** Task directions **
Only one portion of the data is to be written out: from the line bearing "問：第二個問題，愛莎莎尼群體" through the line bearing "巴夏：你們正在將自己搖醒。你明白這個比喻嗎？". Write it exactly as it appears.

=== Begin Enclosure ===

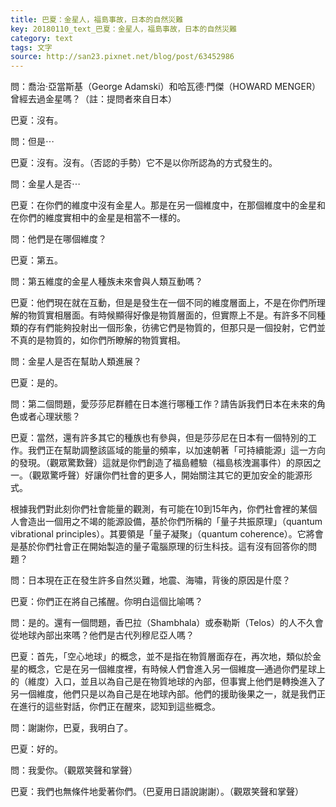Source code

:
 ```yaml
---
title: 巴夏：金星人，福島事故，日本的自然災難
key: 20180110_text_巴夏：金星人，福島事故，日本的自然災難
category: text
tags: 文字
source: http://san23.pixnet.net/blog/post/63452986
---
```


問：喬治·亞當斯基（George Adamski）和哈瓦德·門傑（HOWARD MENGER）曾經去過金星嗎？（註：提問者來自日本）

巴夏：沒有。

問：但是⋯

巴夏：沒有。沒有。（否認的手勢）它不是以你所認為的方式發生的。

問：金星人是否⋯

巴夏：在你們的維度中沒有金星人。那是在另一個維度中，在那個維度中的金星和在你們的維度實相中的金星是相當不一樣的。

問：他們是在哪個維度？

巴夏：第五。

問：第五維度的金星人種族未來會與人類互動嗎？

巴夏：他們現在就在互動，但是是發生在一個不同的維度層面上，不是在你們所理解的物質實相層面。有時候顯得好像是物質層面的，但實際上不是。有許多不同種類的存有們能夠投射出一個形象，彷彿它們是物質的，但那只是一個投射，它們並不真的是物質的，如你們所瞭解的物質實相。

問：金星人是否在幫助人類進展？

巴夏：是的。

問：第二個問題，愛莎莎尼群體在日本進行哪種工作？請告訴我們日本在未來的角色或者心理狀態？

巴夏：當然，還有許多其它的種族也有參與，但是莎莎尼在日本有一個特別的工作。我們正在幫助調整該區域的能量的頻率，以加速朝著「可持續能源」這一方向的發現。（觀眾驚歎聲）這就是你們創造了福島體驗（福島核洩漏事件）的原因之一。（觀眾驚呼聲）好讓你們社會的更多人，開始關注其它的更加安全的能源形式。

根據我們對此刻你們社會能量的觀測，有可能在10到15年內，你們社會裡的某個人會造出一個用之不竭的能源設備，基於你們所稱的「量子共振原理」（quantum vibrational principles）。其要領是「量子凝聚」（quantum coherence）。它將會是基於你們社會正在開始製造的量子電腦原理的衍生科技。這有沒有回答你的問題？

問：日本現在正在發生許多自然災難，地震、海嘯，背後的原因是什麼？

巴夏：你們正在將自己搖醒。你明白這個比喻嗎？

問：是的。還有一個問題，香巴拉（Shambhala）或泰勒斯（Telos）的人不久會從地球內部出來嗎？他們是古代列穆尼亞人嗎？

巴夏：首先，「空心地球」的概念，並不是指在物質層面存在，再次地，類似於金星的概念，它是在另一個維度裡，有時候人們會進入另一個維度—通過你們星球上的（維度）入口，並且以為自己是在物質地球的內部，但事實上他們是轉換進入了另一個維度，他們只是以為自己是在地球內部。他們的援助後果之一，就是我們正在進行的這些對話，你們正在醒來，認知到這些概念。

問：謝謝你，巴夏，我明白了。

巴夏：好的。

問：我愛你。（觀眾笑聲和掌聲）

巴夏：我們也無條件地愛著你們。（巴夏用日語說謝謝）。（觀眾笑聲和掌聲）
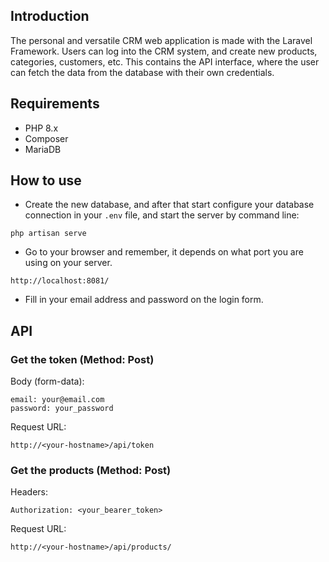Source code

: ## Introduction

The personal and versatile CRM web application is made with the Laravel Framework. Users can log into the CRM system, and create new products, categories, customers, etc. This contains the API interface, where the user can fetch the data from the database with their own credentials.

## Requirements
- PHP 8.x
- Composer
- MariaDB

## How to use
- Create the new database, and after that start configure your database connection in your `.env` file, and start the server by command line:
```
php artisan serve
```
- Go to your browser and remember, it depends on what port you are using on your server.
```
http://localhost:8081/
```

- Fill in your email address and password on the login form.

## API

### Get the token (Method: Post)
Body (form-data): 
```
email: your@email.com
password: your_password
```
Request URL:
```
http://<your-hostname>/api/token
```

### Get the products (Method: Post)

Headers: 
```
Authorization: <your_bearer_token>
```
Request URL:
```
http://<your-hostname>/api/products/
```
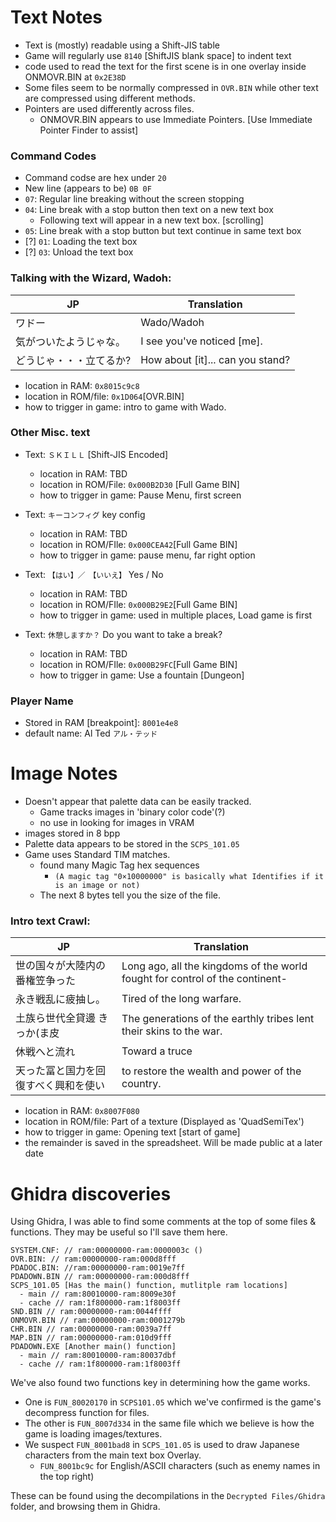 # Text Notes
- Text is (mostly) readable using a Shift-JIS table
- Game will regularly use `8140` [ShiftJIS blank space] to indent text
- code used to read the text for the first scene is in one overlay inside ONMOVR.BIN at `0x2E38D`
- Some files seem to be normally compressed in `OVR.BIN` while other text are compressed using different methods.
- Pointers are used differently across files.
	- ONMOVR.BIN appears to use Immediate Pointers. [Use Immediate Pointer Finder to assist]
### Command Codes
  - Command codse are hex under `20`
   - New line (appears to be) `0B 0F`
   - `07`: Regular line breaking without the screen stopping
   - `04`: Line break with a stop button then text on a new text box
     - Following text will appear in a new text box. [scrolling]
   - `05`: Line break with a stop button but text continue in same text box
   - [?] `01`: Loading the text box
   - [?] `03`: Unload the text box
### Talking with the Wizard, Wadoh:
| JP | Translation |
| ---      | ---       |
|ワドー | Wado/Wadoh |
|気がついたようじゃな。| I see you've noticed [me].|
|どうじゃ・・・立てるか?	| How about [it]... can you stand?|
 - location in RAM: `0x8015c9c8`
 - location in ROM/file: `0x1D064`[OVR.BIN]
 - how to trigger in game: intro to game with Wado.

### Other Misc. text 
- Text: `ＳＫＩＬＬ` [Shift-JIS Encoded]
	- location in RAM: TBD
 	- location in ROM/File: `0x000B2D30` [Full Game BIN]
  - how to trigger in game: Pause Menu, first screen

- Text: `キーコンフィグ` key config
	- location in RAM: TBD
  - location in ROM/FIle: `0x000CEA42`[Full Game BIN]
  - how to trigger in game: pause menu, far right option

- Text: `【はい】／　【いいえ】` Yes / No
	- location in RAM: TBD
  - location in ROM/FIle: `0x000B29E2`[Full Game BIN]
  - how to trigger in game: used in multiple places, Load game is first

- Text: `休憩しますか？` Do you want to take a break?
	- location in RAM: TBD
  - location in ROM/FIle: `0x000B29FC`[Full Game BIN]
  - how to trigger in game: Use a fountain [Dungeon]

### Player Name
- Stored in RAM [breakpoint]: `8001e4e8`
- default name: Al Ted `アル・テッド`

# Image Notes
- Doesn't appear that palette data can be easily tracked.
  - Game tracks images in 'binary color code'(?)
  - no use in looking for images in VRAM
- images stored in 8 bpp
- Palette data appears to be stored in the `SCPS_101.05`
- Game uses Standard TIM matches.
  - found many Magic Tag hex sequences
    - `(A magic tag "0×10000000" is basically what Identifies if it is an image or not)`
  - The next 8 bytes tell you the size of the file.

### Intro text Crawl: 
| JP | Translation |
| ---      | ---       |
| 世の国々が大陸内の番権笠争った  | Long ago, all the kingdoms of the world fought for control of the continent- |
|永き戦乱に疲抽し。 | Tired of the long warfare.| 
|土族ら世代全貸邊 きっか(ま皮 | The generations of the earthly tribes lent their skins to the war. |
|休戦へと流れ | Toward a truce |
|天った冨と国力を回復すべく興和を使い |	to restore the wealth and power of the country.|
 - location in RAM: `0x8007F080`
 - location in ROM/file: Part of a texture (Displayed as 'QuadSemiTex')
 - how to trigger in game: Opening text [start of game]
 - the remainder is saved in the spreadsheet. Will be made public at a later date

# Ghidra discoveries
Using Ghidra, I was able to find some comments at the top of some files & functions. They may be useful so I'll save them here. 
 ```
 SYSTEM.CNF: // ram:00000000-ram:0000003c ()
 OVR.BIN: // ram:00000000-ram:000d8fff 
 PDADOC.BIN: //ram:00000000-ram:0019e7ff 
 PDADOWN.BIN // ram:00000000-ram:000d8fff 
 SCPS_101.05 [Has the main() function, mutlitple ram locations]
   - main // ram:80010000-ram:8009e30f 
   - cache // ram:1f800000-ram:1f8003ff 
 SND.BIN // ram:00000000-ram:0044ffff 
 ONMOVR.BIN // ram:00000000-ram:0001279b 
 CHR.BIN // ram:00000000-ram:0039a7ff 
 MAP.BIN // ram:00000000-ram:010d9fff 
 PDADOWN.EXE [Another main() function]
   - main // ram:80010000-ram:80037dbf 
   - cache // ram:1f800000-ram:1f8003ff 
 ```

We've also found two functions key in determining how the game works. 
- One is `FUN_80020170` in `SCPS101.05` which we've confirmed is the game's decompress function for files. 
- The other is `FUN_8007d334` in the same file which we believe is how the game is loading images/textures.
- We suspect `FUN_8001bad8` in `SCPS_101.05` is used to draw Japanese characters from the main text box Overlay.
	- `FUN_8001bc9c` for English/ASCII characters (such as enemy names in the top right)
 
These can be found using the decompilations in the `Decrypted Files/Ghidra` folder, and browsing them in Ghidra.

=== End Enclosure ===

** Response area **
問：第二個問題，愛莎莎尼群體在日本進行哪種工作？請告訴我們日本在未來的角色或者心理狀態？

巴夏：當然，還有許多其它的種族也有參與，但是莎莎尼在日本有一個特別的工作。我們正在幫助調整該區域的能量的頻率，以加速朝著「可持續能源」這一方向的發現。（觀眾驚歎聲）這就是你們創造了福島體驗（福島核洩漏事件）的原因之一。（觀眾驚呼聲）好讓你們社會的更多人，開始關注其它的更加安全的能源形式。

根據我們對此刻你們社會能量的觀測，有可能在10到15年內，你們社會裡的某個人會造出一個用之不竭的能源設備，基於你們所稱的「量子共振原理」（quantum vibrational principles）。其要領是「量子凝聚」（quantum coherence）。它將會是基於你們社會正在開始製造的量子電腦原理的衍生科技。這有沒有回答你的問題？

問：日本現在正在發生許多自然災難，地震、海嘯，背後的原因是什麼？

巴夏：你們正在將自己搖醒。你明白這個比喻嗎？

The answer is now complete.